April 28, 2005 -- Most of tonight's episode of NBC's "ER," written by Lydia Woodward and Lisa Zwerling, M.D., was fairly unremarkable from a nursing perspective. It featured the standard portrayal of nurses as skilled but peripheral physician assistants. However, one scene did call upon intern character Abby Lockhart--also a nurse--to address a patient's dismissive reference to her as a nurse. So, did the show have Lockhart mount a brief but spirited defense of the widely disrespected profession-in-crisis in which she herself spent many years saving lives and improving outcomes? You make the call, based on her indignant response to the patient: "I am not a nurse. I'm a doctor."

Most of the episode, "Ruby Redux," is business as usual. Physician characters perform all important procedures, conduct all patient interactions, and are the overwhelming focus of all the plotting that relates to health practice. At one point, major nurse character Sam Taggart captures this perfectly, as she tells an emergent patient who asks about her abusive husband that "the doctors are working on him"--at which point we immediately see her husband whiz past with nurse character Chuny Marquez (right) ambubagging him.

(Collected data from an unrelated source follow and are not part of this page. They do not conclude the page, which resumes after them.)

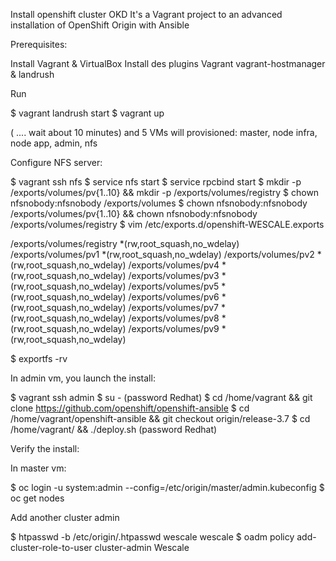 Install openshift cluster OKD
It's a Vagrant project to an advanced installation of OpenShift Origin with Ansible

Prerequisites:

Install Vagrant & VirtualBox Install des plugins Vagrant vagrant-hostmanager & landrush

Run

$ vagrant landrush start
$ vagrant up

( .... wait about 10 minutes) and 5 VMs will provisioned: master, node infra, node app, admin, nfs

Configure NFS server:

$ vagrant ssh nfs
$ service nfs start
$ service rpcbind start
$ mkdir -p /exports/volumes/pv{1..10} && mkdir -p /exports/volumes/registry
$ chown nfsnobody:nfsnobody /exports/volumes
$ chown nfsnobody:nfsnobody /exports/volumes/pv{1..10}
&& chown nfsnobody:nfsnobody /exports/volumes/registry
$ vim /etc/exports.d/openshift-WESCALE.exports

/exports/volumes/registry *(rw,root_squash,no_wdelay)
/exports/volumes/pv1 *(rw,root_squash,no_wdelay)
/exports/volumes/pv2 *(rw,root_squash,no_wdelay)
/exports/volumes/pv4 *(rw,root_squash,no_wdelay)
/exports/volumes/pv3 *(rw,root_squash,no_wdelay)
/exports/volumes/pv5 *(rw,root_squash,no_wdelay)
/exports/volumes/pv6 *(rw,root_squash,no_wdelay)
/exports/volumes/pv7 *(rw,root_squash,no_wdelay)
/exports/volumes/pv8 *(rw,root_squash,no_wdelay)
/exports/volumes/pv9 *(rw,root_squash,no_wdelay)

$ exportfs -rv

In admin vm, you launch the install:

$ vagrant ssh admin
$ su - (password Redhat)
$ cd /home/vagrant && git clone https://github.com/openshift/openshift-ansible
$ cd /home/vagrant/openshift-ansible && git checkout origin/release-3.7
$ cd /home/vagrant/ && ./deploy.sh (password Redhat)

Verify the install:

In master vm:

$ oc login -u system:admin --config=/etc/origin/master/admin.kubeconfig
$ oc get nodes

Add another cluster admin

$ htpasswd -b /etc/origin/.htpasswd wescale wescale
$ oadm policy add-cluster-role-to-user cluster-admin Wescale
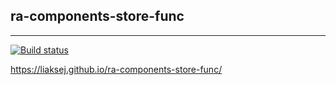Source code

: ## ra-components-store-func

---

[![Build status](https://ci.appveyor.com/api/projects/status/altpw6aw61gsusjc?svg=true)](https://ci.appveyor.com/project/Liaksej/ra-components-store-func)


https://liaksej.github.io/ra-components-store-func/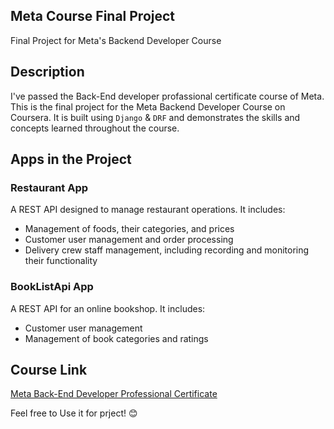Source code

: 

## Meta Course Final Project
Final Project for Meta's Backend Developer Course

## Description
I've passed the Back-End developer profassional certificate course of Meta.
This is the final project for the Meta Backend Developer Course on Coursera. It is built using `Django` & `DRF` and demonstrates the skills and concepts learned throughout the course.

## Apps in the Project

### Restaurant App
A REST API designed to manage restaurant operations. It includes:
- Management of foods, their categories, and prices
- Customer user management and order processing
- Delivery crew staff management, including recording and monitoring their functionality

### BookListApi App
A REST API for an online bookshop. It includes:
- Customer user management
- Management of book categories and ratings

## Course Link
[Meta Back-End Developer Professional Certificate](https://www.coursera.org/professional-certificates/meta-back-end-developer)

Feel free to Use it for prject! 😊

The show also includes one of its standard messages that nurses report to physicians. Attending Luka Kovac tells his girlfriend Taggart (right)--who is not feeling well, possibly because she is pregnant--that she can leave early, and "if there are any complaints, you can tell them to talk to me." Of course, "them" would be the nurse managers "ER" generally pretends do not exist, and "they" would not just have "complaints," as if they were simply nagging underlings who all report to Kovac, instead of managers struggling to staff the unit with enough nurses to provide quality care. Physicians have no involvement in nurse staffing, which is complex, and Kovac would have neither the authority nor the expertise to weigh in on it. Other than that, the scene was totally fine.

But let's get to the fun part. Early on, Lockhart (right) is trying to begin treating an elderly patient who seems far too fragile for the cardiac surgery the hospital's surgeons will eventually persuade him to undergo. This patient seems to respect only older male physicians, and he is very angry because of the hospital's ill treatment of his deceased wife long ago. Resisting Lockhart's efforts, he snaps that he does not "want some nurse calling the shots around here." Lockhart responds, with measured but clear indignation: "I am not a nurse. I'm a doctor."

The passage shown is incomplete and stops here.